On September 16, 2024, between 21:11 UTC and 22:20 UTC, Actions and Pages services were degraded. Customers who deploy Pages from a source branch experienced delayed runs. Approximately 1,100 runs were delayed long enough to get marked as abandoned. The runs that weren't abandoned completed successfully after we recovered from the incident. Actions jobs experienced average delays of 23 minutes, with some jobs experiencing delays as high as 45 minutes. During the course of the incident, 17% of runs were delayed by more than 5 minutes. At peak, as many as 80% of runs experienced delays exceeding 5 minutes. The root cause was a misconfiguration in the service that manages runner connections, which caused CPU throttling and led to a performance degradation in that service.
We mitigated the incident by diverting runner connections away from the misconfigured nodes. We are working to improve our internal monitoring and alerting to reduce our time to detection and mitigation of issues like this one in the future.
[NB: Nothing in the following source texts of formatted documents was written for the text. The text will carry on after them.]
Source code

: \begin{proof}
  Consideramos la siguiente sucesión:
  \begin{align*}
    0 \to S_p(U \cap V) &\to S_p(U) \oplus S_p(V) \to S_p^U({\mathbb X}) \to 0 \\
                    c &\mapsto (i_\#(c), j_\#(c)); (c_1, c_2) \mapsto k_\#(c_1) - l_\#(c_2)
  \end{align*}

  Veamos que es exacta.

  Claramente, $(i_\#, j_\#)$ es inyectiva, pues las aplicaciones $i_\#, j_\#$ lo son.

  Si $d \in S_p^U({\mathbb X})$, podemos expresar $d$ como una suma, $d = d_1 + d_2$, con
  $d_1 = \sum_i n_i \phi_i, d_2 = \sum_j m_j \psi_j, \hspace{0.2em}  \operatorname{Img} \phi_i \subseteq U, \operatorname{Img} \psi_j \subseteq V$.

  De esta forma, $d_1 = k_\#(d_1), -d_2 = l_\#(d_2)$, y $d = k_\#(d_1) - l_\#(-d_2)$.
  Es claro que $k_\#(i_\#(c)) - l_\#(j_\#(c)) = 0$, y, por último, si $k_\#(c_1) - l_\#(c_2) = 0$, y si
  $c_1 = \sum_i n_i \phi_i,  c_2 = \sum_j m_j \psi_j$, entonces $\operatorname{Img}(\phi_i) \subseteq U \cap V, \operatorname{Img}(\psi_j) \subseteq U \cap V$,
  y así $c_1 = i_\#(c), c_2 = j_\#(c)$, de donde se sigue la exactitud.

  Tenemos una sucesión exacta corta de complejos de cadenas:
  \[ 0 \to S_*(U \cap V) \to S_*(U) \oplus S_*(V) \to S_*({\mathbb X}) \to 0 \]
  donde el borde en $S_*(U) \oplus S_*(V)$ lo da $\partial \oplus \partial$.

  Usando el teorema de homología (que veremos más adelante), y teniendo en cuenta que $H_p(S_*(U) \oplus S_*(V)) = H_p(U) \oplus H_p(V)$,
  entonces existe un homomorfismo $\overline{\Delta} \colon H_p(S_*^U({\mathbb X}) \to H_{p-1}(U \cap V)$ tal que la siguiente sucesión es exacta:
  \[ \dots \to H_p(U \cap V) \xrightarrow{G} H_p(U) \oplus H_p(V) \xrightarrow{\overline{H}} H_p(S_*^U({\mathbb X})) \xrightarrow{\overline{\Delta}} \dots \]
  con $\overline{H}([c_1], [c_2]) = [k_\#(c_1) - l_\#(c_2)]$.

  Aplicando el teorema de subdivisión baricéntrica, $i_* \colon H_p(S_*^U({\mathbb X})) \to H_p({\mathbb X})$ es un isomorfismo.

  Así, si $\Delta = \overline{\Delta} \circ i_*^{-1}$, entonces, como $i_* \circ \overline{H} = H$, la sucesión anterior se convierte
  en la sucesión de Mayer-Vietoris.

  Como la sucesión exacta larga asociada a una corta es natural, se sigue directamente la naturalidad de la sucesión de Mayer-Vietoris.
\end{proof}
Posted Sep 16, 2024 - 22:08 UTC
Update
Actions is experiencing degraded performance. We are continuing to investigate.
Posted Sep 16, 2024 - 21:55 UTC
Update
The team is investigating issues with some Actions jobs being queued for a long time and a percentage of jobs failing. A mitigation has been applied and jobs are starting to recover.
Posted Sep 16, 2024 - 21:53 UTC
Update
Pages is operating normally.
Posted Sep 16, 2024 - 21:52 UTC
Update
Actions is experiencing degraded availability. We are continuing to investigate.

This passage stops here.